The Christmas tree lights at Trafalgar Square are due to be lit on
December 3rd, 2015 at 6pm.
When the Oxford street lights are switched on you know that Christmas is just around the corner. For the past 56 years, the lights have become a traditional fixture for this infamous shopping street.
Having been a good couple of weeks since their switch on it will soon be time to turn on the tree lights at Trafalgar Square. But it isn’t any old tree that sits in Trafalgar Square. The tree is a Norwegian Spruce, is usually 70ft high and has been growing for anything between 40-60 years. The tradition goes that the tree lights are lit on the first Thursday in December and remain lit until January 6th on the following year. The tree is always a Norwegian Spruce and is a gift from the citizens of Oslo. It is a thank you to the people of Britain for their assistance during WWII. This tradition began in 1947.
What is the best Christmas tree?
I know it sounds a bit of a cop out but this is really down to personal taste and how long you want the tree to last.
The traditional British Christmas tree is the Norwegian Spruce and is much loved due to its amazing scent. The downside is that the tree quickly drops its needles once it is cut down. This might prove to be a problem if you are planning to decorate the tree with family heirlooms. Needless to say, you wouldn’t want to see your priceless baubles sliding off needleless branches now would you? So dress with caution. It is also a tree with a wider base and might not sit comfortably in a small room.
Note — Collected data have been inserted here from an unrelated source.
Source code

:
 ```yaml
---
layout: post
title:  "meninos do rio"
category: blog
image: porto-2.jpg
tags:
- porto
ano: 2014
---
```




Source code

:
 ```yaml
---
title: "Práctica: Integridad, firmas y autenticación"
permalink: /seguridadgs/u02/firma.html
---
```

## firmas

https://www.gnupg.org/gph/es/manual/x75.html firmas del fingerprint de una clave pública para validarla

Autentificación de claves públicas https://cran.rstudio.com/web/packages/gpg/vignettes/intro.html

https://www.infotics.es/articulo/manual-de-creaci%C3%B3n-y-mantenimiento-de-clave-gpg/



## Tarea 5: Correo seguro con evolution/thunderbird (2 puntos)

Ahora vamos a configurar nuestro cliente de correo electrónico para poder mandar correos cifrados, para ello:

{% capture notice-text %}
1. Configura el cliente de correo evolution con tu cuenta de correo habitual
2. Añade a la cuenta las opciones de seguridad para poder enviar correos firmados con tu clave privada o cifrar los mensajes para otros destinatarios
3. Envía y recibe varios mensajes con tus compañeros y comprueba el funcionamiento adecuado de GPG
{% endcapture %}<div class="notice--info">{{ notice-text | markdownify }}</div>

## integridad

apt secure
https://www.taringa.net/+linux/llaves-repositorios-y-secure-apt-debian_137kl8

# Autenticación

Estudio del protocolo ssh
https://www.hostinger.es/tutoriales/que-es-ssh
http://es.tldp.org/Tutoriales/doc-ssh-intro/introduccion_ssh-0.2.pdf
If you are looking for a tree that is narrower than the above, doesn’t drop its needles so quickly and you aren’t too concerned about aroma, then the Nordmann Fir is a good choice. Although you will pay nearly double the price for this tree. It has a conical shape and has dark green needles. It is a very good-looking tree.
The number one choice of Christmas tree in the States is the Fraser Fir. Its appeal being that it has a similar form to the Norwegian Spruce but doesn’t drop its needles as quickly. It does have a slight scent but not as notable as the Norwegian Spruce. It also might not be an option for you if you like a traditional straight leader. Fraser Firs tend to be a little bit expressive when it comes to supporting the Christmas angel and this might be a deal breaker for those where symmetry is essential.
The Noble fir has needles that tend to tilt upwards and are a very attractive grey-green colour. The branches are very sturdy and especially suitable for those who like to adorn their tree with weighty trinkets. This might be the preferred option if safeguarding the family antiquities is at the top of your list.
Another option on the festive tree repertoire is the Douglas Fir. Like the Fraser, it has a narrower base, so is ideal for a smaller room. It has light green needles that carry a unique scent of citrus and is relatively good at retaining needles.
There are other variations out there but these are the top 5 presently parading on the growers’ lists.
Many growers also offer pot grown trees that can be planted out in the garden after the season comes to an end. Thus, avoiding adding to the carnage of discarded, unloved, tree skeletons that line the sides of the streets when everyone has had their wicked way with them.
Do give careful consideration when choosing a pot grown variety. Hate to state the obvious but trees have a tendency to grow and before you know it, your cute little miniature will be towering above your roofline.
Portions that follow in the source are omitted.